Dad Day

Elisa A. Escalante/ LCSW/ 06-16-2024

Everyone says that women try to date men like their father, and I wish for me that was the case. But I think I was too busy trying to be like him” -EaE

My father was in, and out, and in, and out and in my life over and over again; he’s a Marine, need I say more? There were also complications in which my Bio Mom divorced him and hid me and my brother from him for years while she drug binged. He wound up being a single father when I was very young. He went through many trials and errors while pushing through his career and remaining stoic no matter what life threw at him. Through my upbringing he liked to give us teaching moments and words of wisdom. I did not fully move back in with him until I was ten, going on 11 y/o. Everything he did made sense to me. He went to a job, wore a military uniform, paid bills, kept up with building a stable household for the family, and rarely complained. Meanwhile my Bio Mom was the polar opposite of stable; chronic drug use, usually unemployed, barely functional. It just made sense to me; if I wanted to achieve an descent stable life, I needed to do what my Dad was doing. He had the recipe to a lifestyle that made sense to me.

Military I enlisted in the military because my Dad served 20 years in the USMC. I was exposed to it from a young age. He often preached about how quickly you gain stability when you serve. ‘Stable job, a roof over your head, education and training, food, medical & dental care and so on’. I was nervous but I recall as early as the 8th grade wanting to enlist in the Air force. Naturally he advised me to join the Air Force instead of the Marine Corps. (This is where the military and veteran readers laugh) He talked my ear off about what to expect through boot camp, technical training and the first permanent duty station. He helped me with driving practice, getting my first vehicle & first official bank account upon my bootcamp graduation. Then he left me to fend for myself for a good while.

Work Ethic I already have what many of my friends considered to be a freakishly high work ethic. I’ve been labeled a nerd, goody good, robot and over achiever. This came from my father and the military. But honestly, not everyone in the military is a hard worker, you will come across some ‘lazies’. There was something about seeing my Dad go to and from a job religiously all through my teen hood that taught me to function this way. In addition, the rule he was most serious about was ‘getting good grades in school’. So, I really had no choice but to mimic his consistency and discipline. I was also told I had to be active in sports while I maintained my A’s & B’s. All of this translated to me being a pretty good military member. (I never received any formal punishments & earned a few awards)

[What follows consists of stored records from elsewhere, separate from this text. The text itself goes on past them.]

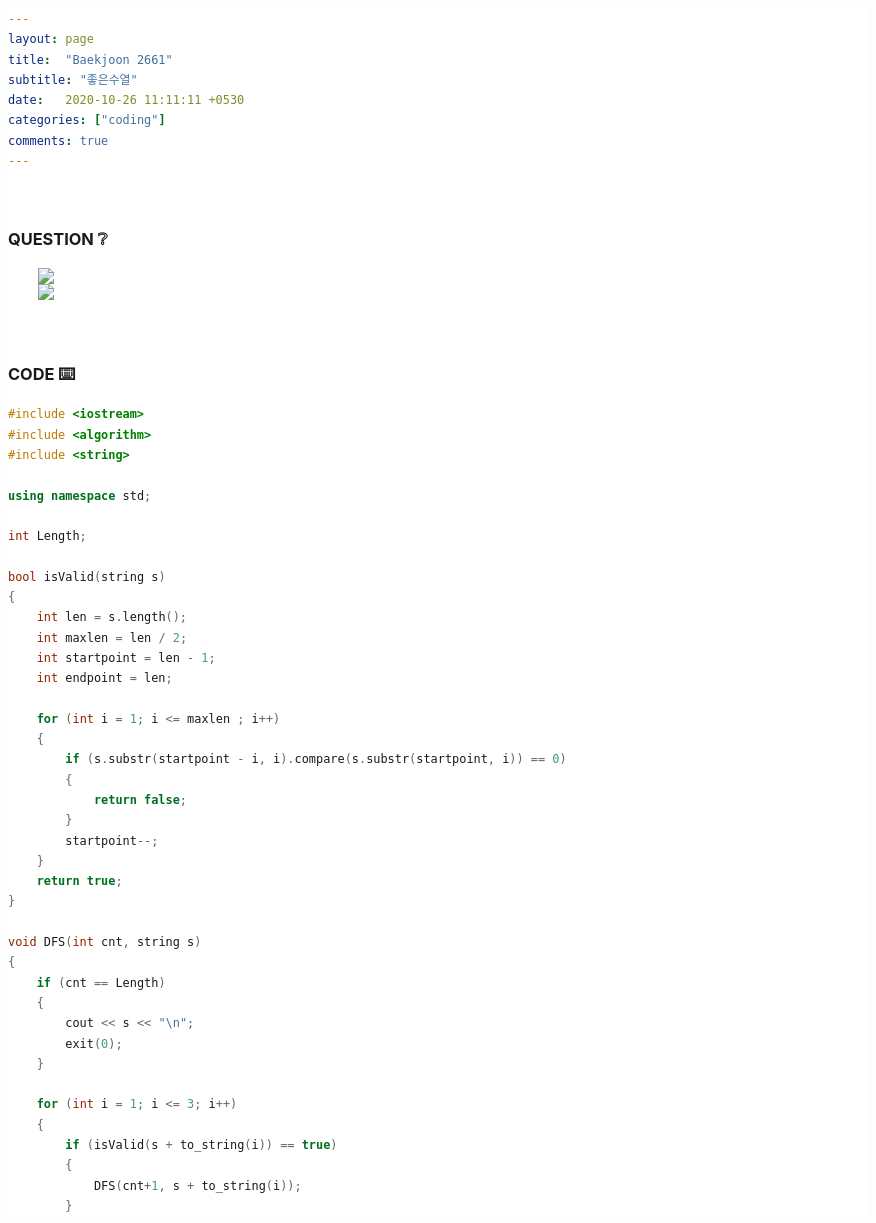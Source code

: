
 ```yaml
---
layout: page
title:  "Baekjoon 2661"
subtitle: "좋은수열"
date:   2020-10-26 11:11:11 +0530
categories: ["coding"]
comments: true
---
```


<br>

### QUESTION ❔

<img src="{{ '/assets/baekjoon/2661.jpg' }}" style="width: 800px; height: auto; margin-left: auto; margin-right: auto; display: block;">
<img src="{{ '/assets/baekjoon/2661a.jpg' }}" style="width: 800px; height: auto; margin-left: auto; margin-right: auto; display: block;">  

<br>
<br>

### CODE ⌨️

```c++
#include <iostream>
#include <algorithm>
#include <string>

using namespace std;

int Length;

bool isValid(string s)
{
	int len = s.length();
	int maxlen = len / 2;
	int startpoint = len - 1;
	int endpoint = len;

	for (int i = 1; i <= maxlen ; i++)
	{
		if (s.substr(startpoint - i, i).compare(s.substr(startpoint, i)) == 0)
		{
			return false;
		}
		startpoint--;
	}
	return true;
}

void DFS(int cnt, string s)
{
	if (cnt == Length)
	{
		cout << s << "\n";
		exit(0);
	}

	for (int i = 1; i <= 3; i++)
	{
		if (isValid(s + to_string(i)) == true)
		{
			DFS(cnt+1, s + to_string(i));
		}
```

[link]: https://www.acmicpc.net/problem/2661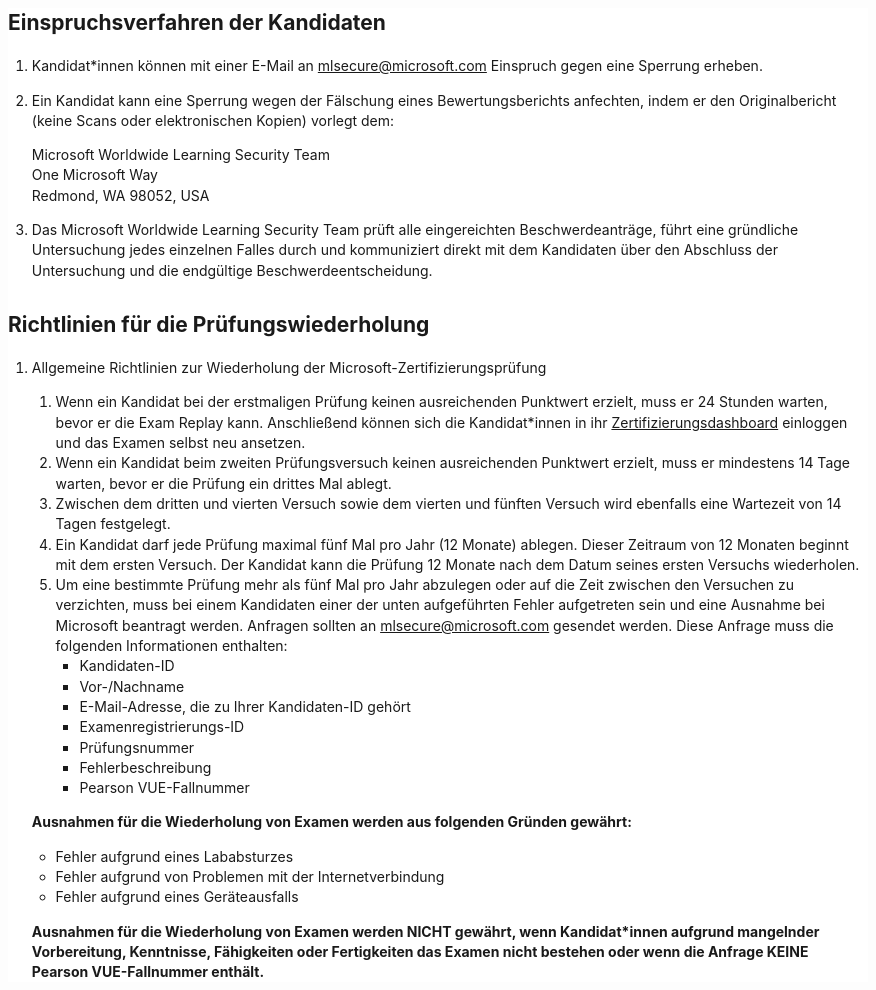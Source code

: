 
## <a name="candidate-appeal-process"></a>Einspruchsverfahren der Kandidaten

1. Kandidat*innen können mit einer E-Mail an [mlsecure@microsoft.com](mailto:mlsecure@microsoft.com) Einspruch gegen eine Sperrung erheben.
2. Ein Kandidat kann eine Sperrung wegen der Fälschung eines Bewertungsberichts anfechten, indem er den Originalbericht (keine Scans oder elektronischen Kopien) vorlegt dem:

    Microsoft Worldwide Learning Security Team  
    One Microsoft Way  
    Redmond, WA 98052, USA

3. Das Microsoft Worldwide Learning Security Team prüft alle eingereichten Beschwerdeanträge, führt eine gründliche Untersuchung jedes einzelnen Falles durch und kommuniziert direkt mit dem Kandidaten über den Abschluss der Untersuchung und die endgültige Beschwerdeentscheidung.

## <a name="exam-retake-policy"></a>Richtlinien für die Prüfungswiederholung

1. Allgemeine Richtlinien zur Wiederholung der Microsoft-Zertifizierungsprüfung
    1. Wenn ein Kandidat bei der erstmaligen Prüfung keinen ausreichenden Punktwert erzielt, muss er 24 Stunden warten, bevor er die Exam Replay kann. Anschließend können sich die Kandidat*innen in ihr [Zertifizierungsdashboard](https://aka.ms/certdashboard) einloggen und das Examen selbst neu ansetzen.
    2. Wenn ein Kandidat beim zweiten Prüfungsversuch keinen ausreichenden Punktwert erzielt, muss er mindestens 14 Tage warten, bevor er die Prüfung ein drittes Mal ablegt.
    3. Zwischen dem dritten und vierten Versuch sowie dem vierten und fünften Versuch wird ebenfalls eine Wartezeit von 14 Tagen festgelegt.
    4. Ein Kandidat darf jede Prüfung maximal fünf Mal pro Jahr (12 Monate) ablegen. Dieser Zeitraum von 12 Monaten beginnt mit dem ersten Versuch. Der Kandidat kann die Prüfung 12 Monate nach dem Datum seines ersten Versuchs wiederholen.
    5. Um eine bestimmte Prüfung mehr als fünf Mal pro Jahr abzulegen oder auf die Zeit zwischen den Versuchen zu verzichten, muss bei einem Kandidaten einer der unten aufgeführten Fehler aufgetreten sein und eine Ausnahme bei Microsoft beantragt werden. Anfragen sollten an [mlsecure@microsoft.com](mailto:mlsecure@microsoft.com) gesendet werden. Diese Anfrage muss die folgenden Informationen enthalten:
        - Kandidaten-ID
        - Vor-/Nachname
        - E-Mail-Adresse, die zu Ihrer Kandidaten-ID gehört
        - Examenregistrierungs-ID
        - Prüfungsnummer
        - Fehlerbeschreibung
        - Pearson VUE-Fallnummer

    **Ausnahmen für die Wiederholung von Examen werden aus folgenden Gründen gewährt:**
      - Fehler aufgrund eines Lababsturzes
      - Fehler aufgrund von Problemen mit der Internetverbindung
      - Fehler aufgrund eines Geräteausfalls

    **Ausnahmen für die Wiederholung von Examen werden NICHT gewährt, wenn Kandidat*innen aufgrund mangelnder Vorbereitung, Kenntnisse, Fähigkeiten oder Fertigkeiten das Examen nicht bestehen oder wenn die Anfrage KEINE Pearson VUE-Fallnummer enthält.**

Relationships I recall my Father planning a surprise for my Stepmom for their Anniversary. He showed me the decorations and the gifts and told me “Make sure one day when you’re older you find a man that does this for you”. And to this day, I wonder why I did not listen to that advice. I found myself instead, going after unstable. I once upon a time had a stable relationship, but it was so mind numbingly boring we grew a part. Then after that, I proceeded to have unstable/ messy/ toxic relationships. I went after…. my Mom. Not people like my Dad. But despite my father trying to give me good advice, he also instilled fear. He would throw out one liners; “Don’t get married or have kid’s, you will always be broke”. “Make sure you don’t depend on anyone ever… because they could leave you, and you won’t be able to support yourself”. I’m actually happy about the fear, because I did not marry any of my exes; which would have been…. tragic.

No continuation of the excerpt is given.